Energy transfer in laser-induced plasma generation on nano-aerosols

We report on the investigation of laser-induced plasma generation mechanisms in laser-aerosols interaction with dry Cu nano-aerosols of different sizes as the samples. The energy transfer mechanism is firstly analyzed based on the comparison of electron temperature between pure air and that containing aerosols, and the breakdown energy threshold for particles with respect to aerosol density. It is inferred that both laser-particle interaction and plasma-particle interaction exist in laser-induced plasma generation in nano-aerosols. The plasma-particle interaction becomes dominant for the cases with low aerosol density.

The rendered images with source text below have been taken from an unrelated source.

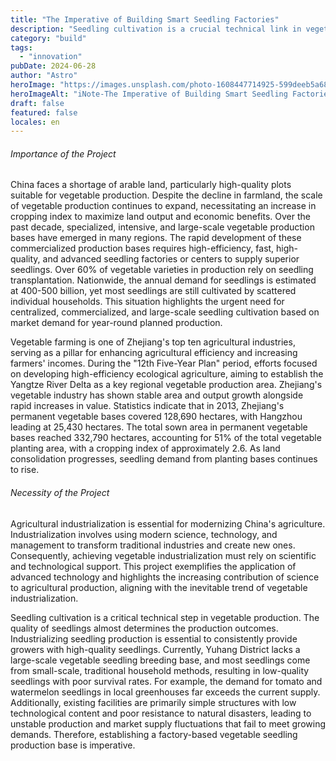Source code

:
 ```yaml
---
title: "The Imperative of Building Smart Seedling Factories"
description: "Seedling cultivation is a crucial technical link in vegetable production,"
category: "build"
tags:
  - "innovation"
pubDate: 2024-06-28
author: "Astro"
heroImage: "https://images.unsplash.com/photo-1608447714925-599deeb5a682"
heroImageAlt: "iNote-The Imperative of Building Smart Seedling Factories"
draft: false
featured: false
locales: en
---
```


###### Importance of the Project

China faces a shortage of arable land, particularly high-quality plots suitable for vegetable production. Despite the decline in farmland, the scale of vegetable production continues to expand, necessitating an increase in cropping index to maximize land output and economic benefits. Over the past decade, specialized, intensive, and large-scale vegetable production bases have emerged in many regions. The rapid development of these commercialized production bases requires high-efficiency, fast, high-quality, and advanced seedling factories or centers to supply superior seedlings. Over 60% of vegetable varieties in production rely on seedling transplantation. Nationwide, the annual demand for seedlings is estimated at 400-500 billion, yet most seedlings are still cultivated by scattered individual households. This situation highlights the urgent need for centralized, commercialized, and large-scale seedling cultivation based on market demand for year-round planned production.

Vegetable farming is one of Zhejiang's top ten agricultural industries, serving as a pillar for enhancing agricultural efficiency and increasing farmers' incomes. During the "12th Five-Year Plan" period, efforts focused on developing high-efficiency ecological agriculture, aiming to establish the Yangtze River Delta as a key regional vegetable production area. Zhejiang's vegetable industry has shown stable area and output growth alongside rapid increases in value. Statistics indicate that in 2013, Zhejiang's permanent vegetable bases covered 128,690 hectares, with Hangzhou leading at 25,430 hectares. The total sown area in permanent vegetable bases reached 332,790 hectares, accounting for 51% of the total vegetable planting area, with a cropping index of approximately 2.6. As land consolidation progresses, seedling demand from planting bases continues to rise.

###### Necessity of the Project

Agricultural industrialization is essential for modernizing China's agriculture. Industrialization involves using modern science, technology, and management to transform traditional industries and create new ones. Consequently, achieving vegetable industrialization must rely on scientific and technological support. This project exemplifies the application of advanced technology and highlights the increasing contribution of science to agricultural production, aligning with the inevitable trend of vegetable industrialization.

Seedling cultivation is a critical technical step in vegetable production. The quality of seedlings almost determines the production outcomes. Industrializing seedling production is essential to consistently provide growers with high-quality seedlings. Currently, Yuhang District lacks a large-scale vegetable seedling breeding base, and most seedlings come from small-scale, traditional household methods, resulting in low-quality seedlings with poor survival rates. For example, the demand for tomato and watermelon seedlings in local greenhouses far exceeds the current supply. Additionally, existing facilities are primarily simple structures with low technological content and poor resistance to natural disasters, leading to unstable production and market supply fluctuations that fail to meet growing demands. Therefore, establishing a factory-based vegetable seedling production base is imperative.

Specifically, the plasma plays dual roles in interaction with aerosols-atomization and excitation. According to the electron temperature drop for the case with aerosols compared with pure air, we roughly estimated the energy loss of plasma and found that it is not enough to fully atomize the particles. On this basis, the smaller particles, which can absorb more energy because of the larger relative surface and more absorbing entities presenting in the plasma, are helpful to achieve higher LIBS signal intensity, electron temperature and density. This work is useful in understanding the mechanism of laser-aerosol interaction, which would be of importance in the wide applications of laser-induced plasma generation from aerosols including radiation generation, aerosol detection, and the dual-pulse LIBS technique.